The output should be every line below that includes the word "defective".
····················
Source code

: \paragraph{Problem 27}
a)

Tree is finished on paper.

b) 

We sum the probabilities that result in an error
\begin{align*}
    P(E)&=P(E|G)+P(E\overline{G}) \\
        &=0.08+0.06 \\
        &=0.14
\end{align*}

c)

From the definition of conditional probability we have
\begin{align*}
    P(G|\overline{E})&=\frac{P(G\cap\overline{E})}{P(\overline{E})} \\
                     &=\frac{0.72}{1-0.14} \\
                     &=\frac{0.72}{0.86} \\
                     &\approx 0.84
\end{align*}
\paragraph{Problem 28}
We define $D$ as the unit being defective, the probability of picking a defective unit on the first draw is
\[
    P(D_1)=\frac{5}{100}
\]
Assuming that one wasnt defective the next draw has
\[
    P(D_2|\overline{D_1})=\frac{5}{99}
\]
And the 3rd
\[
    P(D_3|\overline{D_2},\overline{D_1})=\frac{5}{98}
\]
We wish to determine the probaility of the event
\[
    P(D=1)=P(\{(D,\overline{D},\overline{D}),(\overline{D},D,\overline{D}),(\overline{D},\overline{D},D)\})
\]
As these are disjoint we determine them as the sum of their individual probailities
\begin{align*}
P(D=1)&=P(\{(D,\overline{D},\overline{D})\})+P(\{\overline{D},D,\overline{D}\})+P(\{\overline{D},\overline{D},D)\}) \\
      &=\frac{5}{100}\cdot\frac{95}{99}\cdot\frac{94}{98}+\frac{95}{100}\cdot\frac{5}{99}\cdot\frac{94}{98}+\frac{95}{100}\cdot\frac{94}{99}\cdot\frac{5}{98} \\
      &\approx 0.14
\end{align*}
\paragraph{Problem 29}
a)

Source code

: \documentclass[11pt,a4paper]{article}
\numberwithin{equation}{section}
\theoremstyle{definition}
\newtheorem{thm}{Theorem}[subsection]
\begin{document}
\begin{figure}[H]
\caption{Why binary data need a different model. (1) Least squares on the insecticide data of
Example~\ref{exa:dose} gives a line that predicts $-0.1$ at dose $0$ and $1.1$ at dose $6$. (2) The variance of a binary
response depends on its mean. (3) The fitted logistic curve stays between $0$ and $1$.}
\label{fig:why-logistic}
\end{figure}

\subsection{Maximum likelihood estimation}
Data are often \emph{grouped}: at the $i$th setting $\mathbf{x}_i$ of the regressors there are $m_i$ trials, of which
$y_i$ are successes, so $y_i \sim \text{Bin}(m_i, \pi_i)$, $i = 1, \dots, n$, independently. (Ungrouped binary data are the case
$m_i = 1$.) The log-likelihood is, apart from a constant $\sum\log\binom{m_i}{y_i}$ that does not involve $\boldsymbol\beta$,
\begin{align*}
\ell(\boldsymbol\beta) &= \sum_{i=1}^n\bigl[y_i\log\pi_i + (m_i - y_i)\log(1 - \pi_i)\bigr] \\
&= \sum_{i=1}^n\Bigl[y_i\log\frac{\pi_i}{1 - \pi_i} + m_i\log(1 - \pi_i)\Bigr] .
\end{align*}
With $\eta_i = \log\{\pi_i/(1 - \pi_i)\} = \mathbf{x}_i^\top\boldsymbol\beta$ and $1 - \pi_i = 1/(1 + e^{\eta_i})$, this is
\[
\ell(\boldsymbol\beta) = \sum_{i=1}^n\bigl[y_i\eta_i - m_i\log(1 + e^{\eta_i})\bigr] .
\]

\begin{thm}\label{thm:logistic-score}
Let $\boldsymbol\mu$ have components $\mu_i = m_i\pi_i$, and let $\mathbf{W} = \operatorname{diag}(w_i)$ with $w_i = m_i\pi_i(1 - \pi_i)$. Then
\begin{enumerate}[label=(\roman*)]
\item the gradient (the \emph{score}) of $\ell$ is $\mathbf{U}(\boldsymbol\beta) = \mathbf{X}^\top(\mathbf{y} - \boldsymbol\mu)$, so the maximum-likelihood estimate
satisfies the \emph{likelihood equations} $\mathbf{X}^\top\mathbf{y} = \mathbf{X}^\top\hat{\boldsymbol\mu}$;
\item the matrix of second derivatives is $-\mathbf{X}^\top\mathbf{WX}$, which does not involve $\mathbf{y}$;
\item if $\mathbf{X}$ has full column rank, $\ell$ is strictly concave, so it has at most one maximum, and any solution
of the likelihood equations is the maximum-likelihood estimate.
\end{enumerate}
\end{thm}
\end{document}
····················
* ANSWER BELOW *
We define $D$ as the unit being defective, the probability of picking a defective unit on the first draw is
Assuming that one wasnt defective the next draw has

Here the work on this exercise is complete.